How To Invest (for beginners)

Ever wondered how you can make your money work for you? Investing! Yes...investing is a best and a great way to make your money work for you. You just have to learn how and here we will help you with that.

1.Build your safety net first!

Creating an emergency fund that can acquire atleast 3 months/6 months will help you
when you are in need of cash like taking risks with your money confidently because you will have something to fall on.
This will even make you a bolder investor and gain motivation on investing more often. A safety-net is a great start.

  • You have to make sure your safety-net is liquidative and easily accessible.
  • You should not use this money to go to the movies or go out with friends, This money will cover
    expenses such as food, electricity, water and school fees for children (if you have them).

2.Learn about stocks.

A stock is a share of ownership in a business, a stock itself is a claim on what the company owns-it's assets and earnings.

If you buy a stock from a company, you make yourself a part-owner of a business and in this case you can earn dividends from the business.
If the company is doing well, stocks gain value and get expensive but when the company is not doing well, the stocks lose value and prices drop.

3.Understand bonds.

When you buy a bond, you are essentially lending someone money.
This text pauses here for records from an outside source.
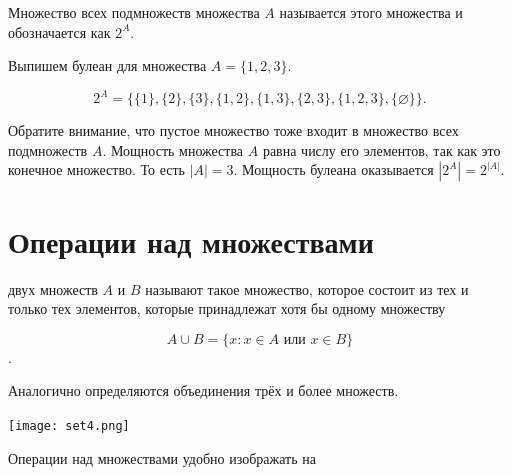 \documentclass[12pt, a4paper]{article}
\begin{document}
\begin{mydef}
Множество всех подмножеств множества $A$ называется  этого множества и обозначается как $2^{A}.$
\end{mydef}

\begin{myex} 
Выпишем булеан для множества $A = \{1,2,3\}.$

\[
2^A = \{\{1\},\{2\},\{3\},\{1,2\},\{1,3\},\{2,3\},\{1,2,3\},\{\varnothing\}\}.
\]
\end{myex} 

Обратите внимание, что пустое множество тоже входит в множество всех подмножеств $A.$ Мощность множества $A$ равна числу его элементов, так как это конечное множество. То есть $|A| = 3.$ Мощность булеана оказывается $|2^A| = 2^{|A|}.$ 


\section{Операции над множествами}

\begin{mydef} 
     двух множеств $A$ и $B$ называют такое множество, которое состоит из тех и только тех элементов, которые принадлежат хотя бы одному множеству
    
    \[A \cup B = \{x: x \in A \text{ или } x \in B\}\].
    
    Аналогично определяются объединения трёх и более множеств.
\end{mydef} 

\begin{center}
    \texttt{[image: set4.png]}
\end{center}

Операции над множествами удобно изображать на 

\begin{center}
\end{center}
\end{document}
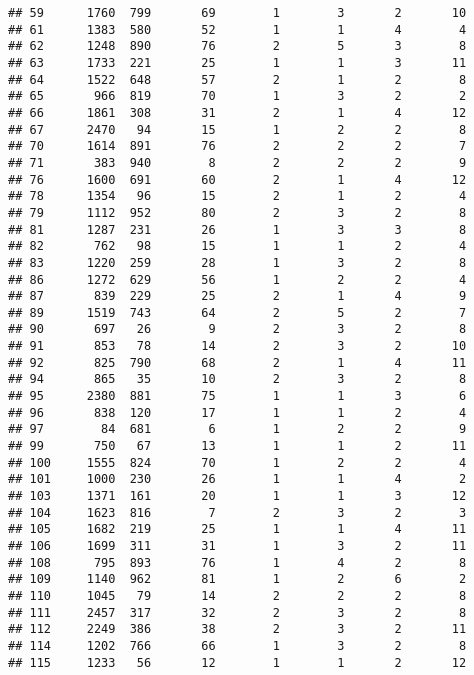 \documentclass[]{article}
\begin{document}
\begin{verbatim}
## 59      1760  799       69        1        3       2       10
## 61      1383  580       52        1        1       4        4
## 62      1248  890       76        2        5       3        8
## 63      1733  221       25        1        1       3       11
## 64      1522  648       57        2        1       2        8
## 65       966  819       70        1        3       2        2
## 66      1861  308       31        2        1       4       12
## 67      2470   94       15        1        2       2        8
## 70      1614  891       76        2        2       2        7
## 71       383  940        8        2        2       2        9
## 76      1600  691       60        2        1       4       12
## 78      1354   96       15        2        1       2        4
## 79      1112  952       80        2        3       2        8
## 81      1287  231       26        1        3       3        8
## 82       762   98       15        1        1       2        4
## 83      1220  259       28        1        3       2        8
## 86      1272  629       56        1        2       2        4
## 87       839  229       25        2        1       4        9
## 89      1519  743       64        2        5       2        7
## 90       697   26        9        2        3       2        8
## 91       853   78       14        2        3       2       10
## 92       825  790       68        2        1       4       11
## 94       865   35       10        2        3       2        8
## 95      2380  881       75        1        1       3        6
## 96       838  120       17        1        1       2        4
## 97        84  681        6        1        2       2        9
## 99       750   67       13        1        1       2       11
## 100     1555  824       70        1        2       2        4
## 101     1000  230       26        1        1       4        2
## 103     1371  161       20        1        1       3       12
## 104     1623  816        7        2        3       2        3
## 105     1682  219       25        1        1       4       11
## 106     1699  311       31        1        3       2       11
## 108      795  893       76        1        4       2        8
## 109     1140  962       81        1        2       6        2
## 110     1045   79       14        2        2       2        8
## 111     2457  317       32        2        3       2        8
## 112     2249  386       38        2        3       2       11
## 114     1202  766       66        1        3       2        8
## 115     1233   56       12        1        1       2       12

\end{verbatim}
\end{document}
  • Here is an example: You buy a 3 year bond from the municipality for $5000 with an interest rate of 2% then you lend $5000 to a company for 5 years each year the company pays you interest of 3% of $5000, after 5 years the company payedyou back your $5000 with a profit of $1,500.
  • The longer term you lend, the higher the interest rates and you can have more profits.
  • Keep in mind that:
    The higher the risks, the higher the returns.
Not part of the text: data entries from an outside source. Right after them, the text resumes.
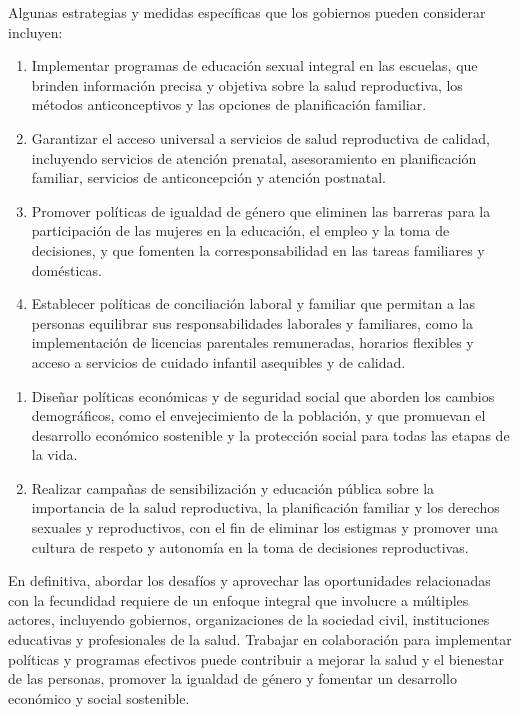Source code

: \documentclass[8pt,a4paper]{beamer}
\begin{document}
{\begin{frame}{}
\begin{block}{}
\setlength{\parskip}{3px}
\justifying
Algunas estrategias y medidas específicas que los gobiernos pueden considerar incluyen:
\begin{enumerate}
\setlength{\parskip}{3px}
\justifying
\item[\ding{65}] Implementar programas de educación sexual integral en las escuelas, que brinden información precisa y objetiva sobre la salud reproductiva, los métodos anticonceptivos y las opciones de planificación familiar.
\item[\ding{65}] Garantizar el acceso universal a servicios de salud reproductiva de calidad, incluyendo servicios de atención prenatal, asesoramiento en planificación familiar, servicios de anticoncepción y atención postnatal.
\item[\ding{65}] Promover políticas de igualdad de género que eliminen las barreras para la participación de las mujeres en la educación, el empleo y la toma de decisiones, y que fomenten la corresponsabilidad en las tareas familiares y domésticas.
\item[\ding{65}] Establecer políticas de conciliación laboral y familiar que permitan a las personas equilibrar sus responsabilidades laborales y familiares, como la implementación de licencias parentales remuneradas, horarios flexibles y acceso a servicios de cuidado infantil asequibles y de calidad.
\end{enumerate}
\end{block}
\end{frame}

\begin{frame}{}
\begin{block}{}
\setlength{\parskip}{3px}
\justifying
\begin{enumerate}
\setlength{\parskip}{3px}
\justifying
\item[\ding{65}] Diseñar políticas económicas y de seguridad social que aborden los cambios demográficos, como el envejecimiento de la población, y que promuevan el desarrollo económico sostenible y la protección social para todas las etapas de la vida.
\item[\ding{65}] Realizar campañas de sensibilización y educación pública sobre la importancia de la salud reproductiva, la planificación familiar y los derechos sexuales y reproductivos, con el fin de eliminar los estigmas y promover una cultura de respeto y autonomía en la toma de decisiones reproductivas.
\end{enumerate}
En definitiva, abordar los desafíos y aprovechar las oportunidades relacionadas con la fecundidad requiere de un enfoque integral que involucre a múltiples actores, incluyendo gobiernos, organizaciones de la sociedad civil, instituciones educativas y profesionales de la salud. Trabajar en colaboración para implementar políticas y programas efectivos puede contribuir a mejorar la salud y el bienestar de las personas, promover la igualdad de género y fomentar un desarrollo económico y social sostenible.
\end{block}
\end{frame}


}
\end{document}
    4.Learn how to invest in property.

    Investing in real estate is very risky but lucrative proposition.
    You can choose how you want to play a role- by being a landlord and renting the house or flip houses that are undervalued and give them value and sell it as quickly as possible.
    This is a profitable industry for some but it has a lot of risks.
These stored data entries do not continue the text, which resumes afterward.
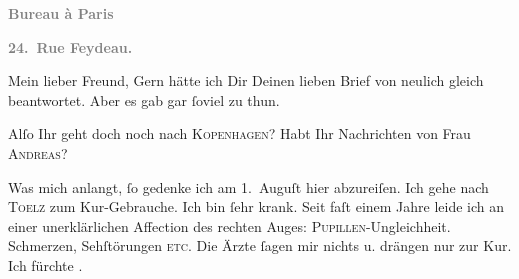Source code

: \pstart
           \begin{otherlanguage}{french}\textcolor{gray}{\textbf{\textbf{Bureau à Paris}}}\end{otherlanguage}\pend
           
\pstart
           \begin{otherlanguage}{french}\textcolor{gray}{\textbf{\textbf{24. Rue Feydeau.}}}\end{otherlanguage}\pend
           
\pstart\center{}Mein lieber Freund,\pend\vspace{0.5em}
\pstart
           Gern hätte ich Dir Deinen lieben Brief von neulich gleich beantwortet. Aber es gab
               gar ſoviel zu thun.\pend
           
\pstart
           Alſo Ihr geht doch noch nach \textsc{Kopenhagen}? Habt Ihr Nachrichten von Frau \textsc{Andreas}?\pend
           
\pstart
           Was mich anlangt, ſo gedenke ich am 1. Auguſt hier
               abzureiſen. Ich gehe nach \textsc{Toelz} zum Kur-Gebrauche. Ich bin ſehr krank. Seit faſt einem Jahre leide ich an einer
               unerklärlichen Affection des rechten Auges: \textsc{Pupillen}-Ungleichheit. Schmerzen, {\pb}Sehſtörungen \textsc{etc}. Die  Ärzte ſagen mir nichts u. drängen nur zur Kur.
               Ich fürchte \label{K_L02741-1v}\label{K_L02741-1}.\pend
    It is not the type of investment that is appropriate for a person without patience because it requires long-term investments goals and it is unpredictable.

    5.Buy low, Sell high.

    If you want to invest smart, You have to buy low and sell high. This strategy is used by most investors and its still working very well in most cases and you have to know these points when investing:

    • Before investing, you have to know when the company stock is undervalued by looking at its P/E ratio, earning growth, profit margins and dividends yield instead of watching YouTube videos on which stocks to buy.
    • The price-to-earnings ratio is a most common way to see if the company stock is undervalued or not. It simply divides a company share price by its earnings. For example, if Company X is trading at $5 per share, with earnings of $1 per share, its price-to-earnings ratio is 5. That is to say, the company is trading at five times its earnings. The lower this figure, the more undervalued the company may be. Typical P/E ratios range between 15 and 20, although ratios outside that range are not uncommon. Use P/E ratios as only one of many indications of a stock's worth.
    • Always compare the company with its peers and analyse which of the company has a better profit margins, projected earnings and a lower P/E ratios. That can be a great buy!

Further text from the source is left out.